И время от времени, вспоминая тот давний свой разговор с великим поэтом, я вновь не могу не удивиться точности его метафоры – мы действительно выросли и жили в стране, в которой нас всех – евреев, русских, украинцев, армян, азербайджанцев и т. д. – пытались превратить в Маугли, делали все, чтобы мы отдалились от своих национальных корней и своей национальной культуры, превратившись в некую безликую «новую историческую общность» под названием «советский народ».
Трудно сказать, какой бы трагедией все обернулось, если бы эту идею удалось претворить в жизнь: ведь язык, история и культура любого народа поистине бесценны и занимают отведенное им и только им место в той гигантской цветной мозаике, которая называется человеческой цивилизацией. Уберите из этой мозаики один-два камешка или превратите их из цветных в серые – и изменится вся картина!
И потому я глубоко убежден в необходимости того, чтобы мы все наконец вышли из «джунглей» и вернулись каждый в свою семью. И давайте будем дружить семьями – именно семьями, а не стаями, уважая свои собственные традиции и отдавая дань уважения другим! В связи с чем автор позволит себе выразить робкую надежду, что эта книга о еврейской национальной кухне и еврейской традиции будет интересна не только евреям. Как ему самому интересны и важны книги не только по еврейской кулинарии, но и по национальным кухням всех других народов мира – как те, которые уже написаны, так и те, которые еще только предстоит написать. Интересны даже в том случае, если (в силу все тех же специфических еврейских традиций) некоторые рецепты из этих книг ему не очень подойдут.

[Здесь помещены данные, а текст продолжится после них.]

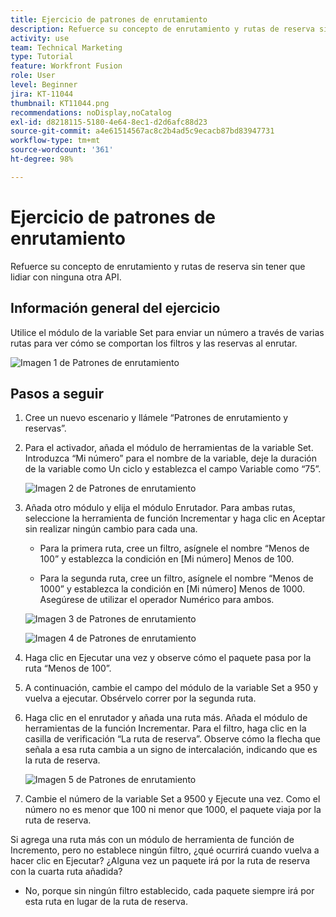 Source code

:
 ```yaml
---
title: Ejercicio de patrones de enrutamiento
description: Refuerce su concepto de enrutamiento y rutas de reserva sin tener que lidiar con ninguna otra API.
activity: use
team: Technical Marketing
type: Tutorial
feature: Workfront Fusion
role: User
level: Beginner
jira: KT-11044
thumbnail: KT11044.png
recommendations: noDisplay,noCatalog
exl-id: d8218115-5180-4e64-8ec1-d2d6afc88d23
source-git-commit: a4e61514567ac8c2b4ad5c9ecacb87bd83947731
workflow-type: tm+mt
source-wordcount: '361'
ht-degree: 98%

---
```


# Ejercicio de patrones de enrutamiento

Refuerce su concepto de enrutamiento y rutas de reserva sin tener que lidiar con ninguna otra API.

## Información general del ejercicio

Utilice el módulo de la variable Set para enviar un número a través de varias rutas para ver cómo se comportan los filtros y las reservas al enrutar.

![Imagen 1 de Patrones de enrutamiento](../12-exercises/assets/routing-patterns-walkthrough-1.png)

## Pasos a seguir

1. Cree un nuevo escenario y llámele “Patrones de enrutamiento y reservas”.
1. Para el activador, añada el módulo de herramientas de la variable Set. Introduzca “Mi número” para el nombre de la variable, deje la duración de la variable como Un ciclo y establezca el campo Variable como “75”.

   ![Imagen 2 de Patrones de enrutamiento](../12-exercises/assets/routing-patterns-walkthrough-2.png)

1. Añada otro módulo y elija el módulo Enrutador. Para ambas rutas, seleccione la herramienta de función Incrementar y haga clic en Aceptar sin realizar ningún cambio para cada una.

   + Para la primera ruta, cree un filtro, asígnele el nombre “Menos de 100” y establezca la condición en [Mi número] Menos de 100.

   + Para la segunda ruta, cree un filtro, asígnele el nombre “Menos de 1000” y establezca la condición en [Mi número] Menos de 1000. Asegúrese de utilizar el operador Numérico para ambos.

   ![Imagen 3 de Patrones de enrutamiento](../12-exercises/assets/routing-patterns-walkthrough-3.png)

   ![Imagen 4 de Patrones de enrutamiento](../12-exercises/assets/routing-patterns-walkthrough-4.png)

1. Haga clic en Ejecutar una vez y observe cómo el paquete pasa por la ruta “Menos de 100”.
1. A continuación, cambie el campo del módulo de la variable Set a 950 y vuelva a ejecutar. Obsérvelo correr por la segunda ruta.
1. Haga clic en el enrutador y añada una ruta más. Añada el módulo de herramientas de la función Incrementar. Para el filtro, haga clic en la casilla de verificación “La ruta de reserva”. Observe cómo la flecha que señala a esa ruta cambia a un signo de intercalación, indicando que es la ruta de reserva.

   ![Imagen 5 de Patrones de enrutamiento](../12-exercises/assets/routing-patterns-walkthrough-5.png)

1. Cambie el número de la variable Set a 9500 y Ejecute una vez. Como el número no es menor que 100 ni menor que 1000, el paquete viaja por la ruta de reserva.

Si agrega una ruta más con un módulo de herramienta de función de Incremento, pero no establece ningún filtro, ¿qué ocurrirá cuando vuelva a hacer clic en Ejecutar? ¿Alguna vez un paquete irá por la ruta de reserva con la cuarta ruta añadida?

+ No, porque sin ningún filtro establecido, cada paquete siempre irá por esta ruta en lugar de la ruta de reserva.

Поверьте, настоящей дружбе такие пустяки не мешают…
54
Юрий Левитанский (1922–1996) – выдающийся русский советский поэт. Родился 21 января 1922 г. в городе Козелец (Черниговская область). В 1938 г. Левитанский поступил в Институт философии, литературы и истории (ИФЛИ) и с тех пор определял свою национальность как «ифлиец». С началом Отечественной войны поэт уходит на фронт солдатом, становится офицером, затем фронтовым корреспондентом, начав печататься в 1943 г. во фронтовых газетах. Первый сборник стихов «Солдатская дорога» вышел в 1948 г. в Иркутске. Вышедший в 1963 году сборник «Земное небо» принес поэту долгожданное признание, а его последующие сборники стихов выдвинули Левитанского в ряды крупнейших русских поэтов ХХ века. В 1995 г. Левитанский был удостоен Государственной премии России.